- Opening Delimiter -
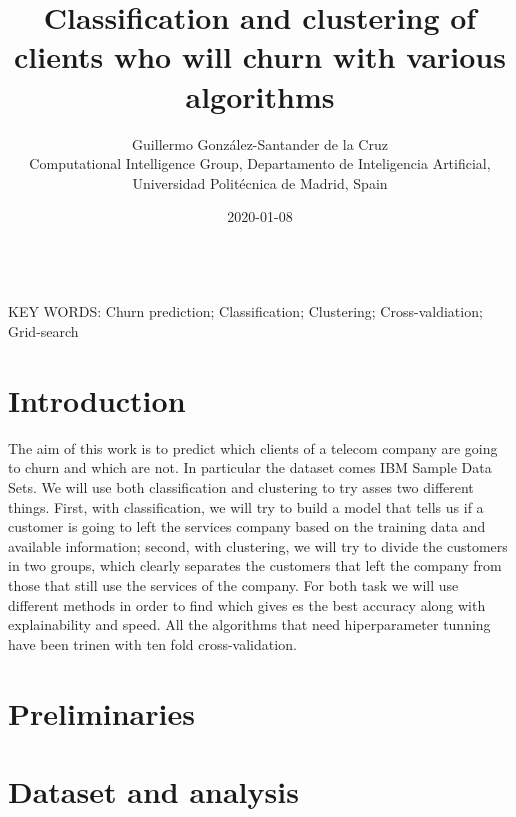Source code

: \documentclass[a4paper,11pt]{article}
\begin{document}
\title{Classification and clustering of clients who will churn with various algorithms}

\author{{Guillermo González-Santander de la Cruz}\\
{\small Computational Intelligence Group, Departamento de Inteligencia Artificial, Universidad Politécnica de Madrid, Spain}}

\date{2020-01-08}
\maketitle



\begin{abstract}
\end{abstract}


\ \\
KEY WORDS: Churn prediction; Classification; Clustering; Cross-valdiation; Grid-search

\section{Introduction}

The aim of this work is to predict which clients of a telecom company are going to churn and which are not. In particular the dataset comes IBM Sample Data Sets.
We will use both classification and clustering to try asses two different things. First, with classification, we will try to build a model that tells us if a customer is going to left the services company based on the training data and available information; second, with clustering, we will try to divide the customers in two groups, which clearly separates the customers that left the company from those that still use the services of the company.
For both task we will use different methods in order to find which gives es the best accuracy along with explainability and speed.
All the algorithms that need hiperparameter tunning have been trinen with ten fold cross-validation.

\section{Preliminaries}

\section{Dataset and analysis}
\end{document}
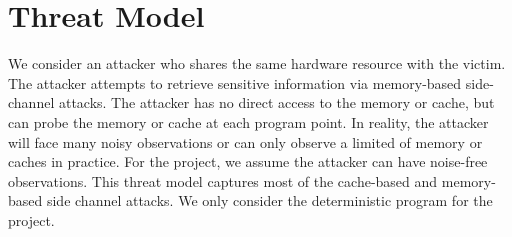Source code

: \section{Threat Model}
We consider an attacker who shares the same hardware resource with the victim. 
The attacker attempts to retrieve sensitive information via memory-based side-channel attacks. 
The attacker has no direct access to the memory or cache, but can probe the memory 
or cache at each program point. In reality, the attacker will face many 
noisy observations or can only observe a limited of memory or caches in practice. 
For the project, we assume the attacker can have noise-free observations. 
This threat model captures most of the cache-based and memory-based side channel attacks.
We only consider the deterministic program for the project.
- Closing Delimiter -
Task to carry out => Beginning at the first line of the listing, print each line exactly until and including the one that has "González-Santander de la"; skip pictures.

Output of the task =>
Source code

: \documentclass[a4paper,11pt]{article}
\begin{document}
\title{Classification and clustering of clients who will churn with various algorithms}

\author{{Guillermo González-Santander de la Cruz}\\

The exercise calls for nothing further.